▶ [Task goal]: For the string "Bellman", find every matching line in the records and copy it.

+ + +

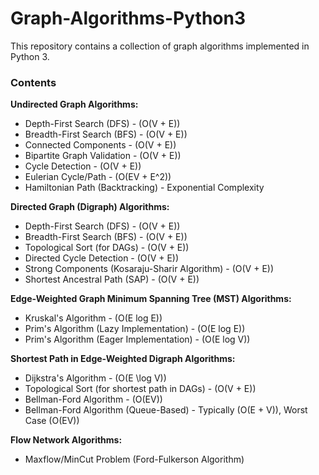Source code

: # Graph-Algorithms-Python3
This repository contains a collection of graph algorithms implemented in Python 3.

### Contents

**Undirected Graph Algorithms:**
- Depth-First Search (DFS) - \(O(V + E)\)
- Breadth-First Search (BFS) - \(O(V + E)\)
- Connected Components - \(O(V + E)\)
- Bipartite Graph Validation - \(O(V + E)\)
- Cycle Detection - \(O(V + E)\)
- Eulerian Cycle/Path - \(O(EV + E^2)\)
- Hamiltonian Path (Backtracking) - Exponential Complexity

**Directed Graph (Digraph) Algorithms:**
- Depth-First Search (DFS) - \(O(V + E)\)
- Breadth-First Search (BFS) - \(O(V + E)\)
- Topological Sort (for DAGs) - \(O(V + E)\)
- Directed Cycle Detection - \(O(V + E)\)
- Strong Components (Kosaraju-Sharir Algorithm) - \(O(V + E)\)
- Shortest Ancestral Path (SAP) - \(O(V + E)\)

**Edge-Weighted Graph Minimum Spanning Tree (MST) Algorithms:**
- Kruskal's Algorithm - \(O(E log E)\)
- Prim's Algorithm (Lazy Implementation) - \(O(E log E)\)
- Prim's Algorithm (Eager Implementation) - \(O(E log V)\)

**Shortest Path in Edge-Weighted Digraph Algorithms:**
- Dijkstra's Algorithm - \(O(E \log V)\)
- Topological Sort (for shortest path in DAGs) - \(O(V + E)\)
- Bellman-Ford Algorithm - \(O(EV)\)
- Bellman-Ford Algorithm (Queue-Based) - Typically \(O(E + V)\), Worst Case \(O(EV)\)

**Flow Network Algorithms:**
- Maxflow/MinCut Problem (Ford-Fulkerson Algorithm)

+ + +

▶ [Answer for the task]:
- Bellman-Ford Algorithm - \(O(EV)\)
- Bellman-Ford Algorithm (Queue-Based) - Typically \(O(E + V)\), Worst Case \(O(EV)\)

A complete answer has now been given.